Dans la troisième Méditation, j’ai, ce me semble, expliqué assez au long le principal argument dont je me sers pour prouver l’existence de Dieu. Mais néanmoins, parceque je n’ai point voulu me servir en ce lieu-là d’aucunes comparaisons tirées des choses corporelles, afin d’éloigner autant que je pourrois les esprits des lecteurs de l’usage et du commerce des sens, peut-être y est-il resté beaucoup d’obscurités (lesquelles, comme j’espère, seront entièrement éclaircies dans les réponses que j’ai faites aux objections qui m’ont depuis été proposées), comme entre autres celle-ci, Comment l’idée d’un être souverainement parfait, laquelle se trouve en nous, contient tant de réalité objective, c’est-à-dire participe par représentation à tant de degrés d’être et de perfection, qu’elle doit venir d’une cause souverainement parfaite : ce que j’ai éclairci dans ces réponses par la comparaison d’une machine fort ingénieuse et artificielle, dont l’idée se rencontre dans l’esprit de quelque ouvrier ; car, comme l’artifice objectif de cette idée doit avoir quelque cause, savoir est ou la science de cet ouvrier, ou celle de quelque autre de qui il ait reçu cette idée, de même il est impossible que l’idée de Dieu qui est en nous n’ait pas Dieu même pour sa cause.




Dans la quatrième, il est prouvé que toutes les choses que nous concevons fort clairement et fort distinctement sont toutes vraies ; et ensemble est expliqué en quoi consiste la nature de l’erreur ou fausseté ; ce qui doit nécessairement être su, tant pour confirmer les vérités précédentes que pour mieux entendre celles qui suivent. Mais cependant il est à remarquer que je ne traite nullement en ce lieu-là du péché, c’est-à-dire de l’erreur qui se commet dans la poursuite du bien et du mal, mais seulement de celle qui arrive dans le jugement et le discernement du vrai et du faux ; et que je n’entends point y parler des choses qui appartiennent à la foi ou à la conduite de la vie, mais seulement de celles qui regardent les vérités spéculatives, et qui peuvent être connues par l’aide de la seule lumière naturelle.

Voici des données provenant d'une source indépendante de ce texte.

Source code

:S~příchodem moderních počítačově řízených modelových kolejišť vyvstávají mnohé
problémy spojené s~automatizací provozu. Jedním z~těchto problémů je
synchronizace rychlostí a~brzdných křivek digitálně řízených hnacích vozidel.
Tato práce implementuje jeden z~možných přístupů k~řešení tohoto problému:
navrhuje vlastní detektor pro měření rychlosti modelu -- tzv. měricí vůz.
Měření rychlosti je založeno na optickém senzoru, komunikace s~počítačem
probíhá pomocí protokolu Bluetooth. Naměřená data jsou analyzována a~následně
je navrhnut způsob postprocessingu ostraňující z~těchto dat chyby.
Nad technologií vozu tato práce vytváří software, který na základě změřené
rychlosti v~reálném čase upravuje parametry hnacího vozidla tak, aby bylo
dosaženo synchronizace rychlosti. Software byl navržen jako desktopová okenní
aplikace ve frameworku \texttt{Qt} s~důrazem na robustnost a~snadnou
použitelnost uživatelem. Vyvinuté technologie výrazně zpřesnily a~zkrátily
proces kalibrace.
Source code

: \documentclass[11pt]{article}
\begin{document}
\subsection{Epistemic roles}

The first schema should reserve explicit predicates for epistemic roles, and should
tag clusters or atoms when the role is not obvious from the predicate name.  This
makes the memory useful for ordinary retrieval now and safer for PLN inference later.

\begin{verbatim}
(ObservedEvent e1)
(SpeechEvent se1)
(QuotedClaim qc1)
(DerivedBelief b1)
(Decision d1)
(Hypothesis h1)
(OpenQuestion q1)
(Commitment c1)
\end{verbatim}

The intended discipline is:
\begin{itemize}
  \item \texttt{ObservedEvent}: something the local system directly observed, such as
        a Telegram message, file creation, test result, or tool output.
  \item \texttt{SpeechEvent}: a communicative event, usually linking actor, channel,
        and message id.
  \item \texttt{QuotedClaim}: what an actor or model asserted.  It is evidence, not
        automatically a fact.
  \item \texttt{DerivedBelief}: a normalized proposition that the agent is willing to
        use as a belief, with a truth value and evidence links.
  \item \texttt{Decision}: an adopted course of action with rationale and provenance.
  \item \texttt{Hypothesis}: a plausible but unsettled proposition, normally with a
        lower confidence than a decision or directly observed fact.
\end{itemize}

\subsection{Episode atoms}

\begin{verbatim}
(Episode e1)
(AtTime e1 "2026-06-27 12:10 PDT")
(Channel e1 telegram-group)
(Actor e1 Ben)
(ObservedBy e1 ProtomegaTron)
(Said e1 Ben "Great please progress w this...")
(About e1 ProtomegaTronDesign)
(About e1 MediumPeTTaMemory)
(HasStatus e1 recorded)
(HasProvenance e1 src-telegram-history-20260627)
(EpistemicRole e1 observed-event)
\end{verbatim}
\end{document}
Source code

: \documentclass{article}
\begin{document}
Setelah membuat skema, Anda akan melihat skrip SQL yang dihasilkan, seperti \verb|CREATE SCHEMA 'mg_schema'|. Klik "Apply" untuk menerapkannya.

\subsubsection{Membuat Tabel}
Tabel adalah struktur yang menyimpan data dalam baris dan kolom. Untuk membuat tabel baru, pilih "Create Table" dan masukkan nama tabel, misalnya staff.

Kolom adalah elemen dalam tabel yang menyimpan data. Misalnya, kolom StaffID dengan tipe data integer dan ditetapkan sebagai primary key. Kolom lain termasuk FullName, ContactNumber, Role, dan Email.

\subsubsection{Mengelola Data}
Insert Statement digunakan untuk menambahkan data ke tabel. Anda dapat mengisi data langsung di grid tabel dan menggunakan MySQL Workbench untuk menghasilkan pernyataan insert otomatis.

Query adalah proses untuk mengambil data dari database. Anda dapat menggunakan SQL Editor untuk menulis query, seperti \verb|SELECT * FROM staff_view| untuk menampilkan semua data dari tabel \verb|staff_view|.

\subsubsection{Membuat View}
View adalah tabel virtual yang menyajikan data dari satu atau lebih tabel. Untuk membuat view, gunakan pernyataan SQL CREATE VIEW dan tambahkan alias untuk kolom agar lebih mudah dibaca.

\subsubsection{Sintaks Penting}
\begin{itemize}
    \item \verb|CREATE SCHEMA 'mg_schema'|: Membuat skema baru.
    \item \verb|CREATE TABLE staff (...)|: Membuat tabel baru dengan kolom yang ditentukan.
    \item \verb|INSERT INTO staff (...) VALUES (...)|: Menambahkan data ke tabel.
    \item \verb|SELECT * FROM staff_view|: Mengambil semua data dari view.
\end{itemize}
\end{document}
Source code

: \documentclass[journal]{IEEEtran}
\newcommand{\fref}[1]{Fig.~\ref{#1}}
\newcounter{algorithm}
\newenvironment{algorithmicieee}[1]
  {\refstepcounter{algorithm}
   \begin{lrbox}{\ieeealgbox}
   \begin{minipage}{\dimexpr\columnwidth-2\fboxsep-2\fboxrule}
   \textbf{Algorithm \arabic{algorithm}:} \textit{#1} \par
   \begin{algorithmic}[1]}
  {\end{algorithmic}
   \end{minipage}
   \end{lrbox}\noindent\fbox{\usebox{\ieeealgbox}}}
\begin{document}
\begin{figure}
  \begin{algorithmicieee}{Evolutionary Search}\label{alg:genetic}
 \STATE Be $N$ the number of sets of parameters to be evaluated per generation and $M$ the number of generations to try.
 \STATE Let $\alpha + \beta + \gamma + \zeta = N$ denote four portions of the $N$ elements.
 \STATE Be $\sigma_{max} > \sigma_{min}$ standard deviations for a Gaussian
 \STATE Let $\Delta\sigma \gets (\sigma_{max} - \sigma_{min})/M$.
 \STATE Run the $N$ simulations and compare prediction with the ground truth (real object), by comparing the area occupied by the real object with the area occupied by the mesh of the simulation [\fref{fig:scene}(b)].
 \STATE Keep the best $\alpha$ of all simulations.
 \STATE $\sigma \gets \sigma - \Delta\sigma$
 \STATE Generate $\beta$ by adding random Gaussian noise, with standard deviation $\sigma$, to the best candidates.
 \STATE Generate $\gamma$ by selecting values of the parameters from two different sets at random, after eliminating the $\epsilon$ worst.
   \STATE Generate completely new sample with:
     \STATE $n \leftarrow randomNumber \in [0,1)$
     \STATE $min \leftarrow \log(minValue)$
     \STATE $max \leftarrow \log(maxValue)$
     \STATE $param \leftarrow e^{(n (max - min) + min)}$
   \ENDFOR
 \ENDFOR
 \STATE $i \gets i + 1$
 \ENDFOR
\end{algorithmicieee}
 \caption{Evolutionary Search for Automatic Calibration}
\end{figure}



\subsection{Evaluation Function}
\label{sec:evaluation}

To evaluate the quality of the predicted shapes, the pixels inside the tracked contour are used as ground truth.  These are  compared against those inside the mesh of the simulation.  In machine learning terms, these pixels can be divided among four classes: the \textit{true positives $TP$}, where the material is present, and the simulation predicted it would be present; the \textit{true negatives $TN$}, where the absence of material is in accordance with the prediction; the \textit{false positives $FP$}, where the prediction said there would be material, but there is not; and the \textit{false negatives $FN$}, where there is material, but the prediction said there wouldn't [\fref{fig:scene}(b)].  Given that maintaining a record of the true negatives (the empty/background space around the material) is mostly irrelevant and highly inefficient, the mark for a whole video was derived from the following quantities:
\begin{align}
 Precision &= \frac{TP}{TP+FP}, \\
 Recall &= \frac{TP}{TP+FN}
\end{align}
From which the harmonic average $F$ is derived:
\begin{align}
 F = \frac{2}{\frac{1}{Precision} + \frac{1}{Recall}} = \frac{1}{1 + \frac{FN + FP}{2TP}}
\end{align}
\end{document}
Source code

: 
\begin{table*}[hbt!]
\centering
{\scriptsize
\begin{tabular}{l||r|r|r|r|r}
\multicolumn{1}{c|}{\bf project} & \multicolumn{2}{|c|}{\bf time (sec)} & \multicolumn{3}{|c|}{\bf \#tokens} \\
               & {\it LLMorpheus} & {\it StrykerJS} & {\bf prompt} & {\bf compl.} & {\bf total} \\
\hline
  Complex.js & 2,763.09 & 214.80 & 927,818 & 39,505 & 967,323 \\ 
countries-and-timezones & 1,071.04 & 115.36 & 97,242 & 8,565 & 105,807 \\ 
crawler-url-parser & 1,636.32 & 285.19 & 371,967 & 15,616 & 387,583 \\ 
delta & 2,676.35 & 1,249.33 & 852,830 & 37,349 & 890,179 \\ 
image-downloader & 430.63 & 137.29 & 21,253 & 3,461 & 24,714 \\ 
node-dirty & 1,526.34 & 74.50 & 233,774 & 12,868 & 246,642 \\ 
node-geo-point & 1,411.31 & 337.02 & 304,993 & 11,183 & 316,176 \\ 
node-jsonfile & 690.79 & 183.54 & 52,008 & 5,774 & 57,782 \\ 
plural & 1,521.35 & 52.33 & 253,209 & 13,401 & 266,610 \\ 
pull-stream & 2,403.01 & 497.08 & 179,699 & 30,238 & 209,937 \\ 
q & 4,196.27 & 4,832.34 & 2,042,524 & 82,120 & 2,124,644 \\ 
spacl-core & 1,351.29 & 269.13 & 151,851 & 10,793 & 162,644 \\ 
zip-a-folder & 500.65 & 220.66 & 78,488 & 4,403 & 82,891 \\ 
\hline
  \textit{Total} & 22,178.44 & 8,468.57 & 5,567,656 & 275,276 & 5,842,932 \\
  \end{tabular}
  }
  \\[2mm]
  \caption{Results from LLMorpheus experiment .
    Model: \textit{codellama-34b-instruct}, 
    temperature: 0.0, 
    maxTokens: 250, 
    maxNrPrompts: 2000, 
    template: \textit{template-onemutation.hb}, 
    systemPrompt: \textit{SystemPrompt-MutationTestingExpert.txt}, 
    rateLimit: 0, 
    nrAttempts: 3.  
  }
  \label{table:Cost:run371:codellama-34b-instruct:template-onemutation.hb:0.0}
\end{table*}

Dans la cinquième Méditation, outre que la nature corporelle prise en général y est expliquée, l’existence de Dieu y est encore démontrée par une nouvelle raison, dans laquelle néanmoins peut-être s’y rencontrera-t-il aussi quelques difficultés, mais on en verra la solution dans les réponses aux objections qui m’ont été faites ; et de plus je fais voir de quelle façon il est véritable que la certitude même des démonstrations géométriques dépend de la connoissance de Dieu.




Enfin, dans la sixième, je distingue l’action de l’entendement d’avec celle de l’imagination ; les marques de cette distinction y sont décrites ; j’y montre que l’âme de l’homme est réellement distincte du corps, et toutefois qu’elle lui est si étroitement conjointe et unie, qu’elle ne compose que comme une même chose avec lui. Toutes les erreurs qui procèdent des sens y sont exposées, avec les moyens de les éviter ; et enfin j’y apporte toutes les raisons desquelles on peut conclure l’existence des choses matérielles : non que je les juge fort utiles pour prouver ce qu’elles prouvent, à savoir, qu’il y a un monde, que les hommes ont des corps, et autres choses semblables, qui n’ont jamais été mises en doute par aucun homme de bon sens ; mais parcequ’en les considérant de près, l’on vient à connoître qu’elles ne sont pas si fermes ni si évidentes que celles qui nous conduisent à la connoissance de Dieu et de notre âme ; en sorte que celles-ci sont les plus certaines et les plus évidentes qui puissent tomber en la connoissance de l’esprit humain, et c’est tout ce que j’ai eu dessein de prouver dans ces six Méditations ; ce qui fait que j’omets ici beaucoup d’autres questions, dont j’ai aussi parlé par occasion dans ce traité.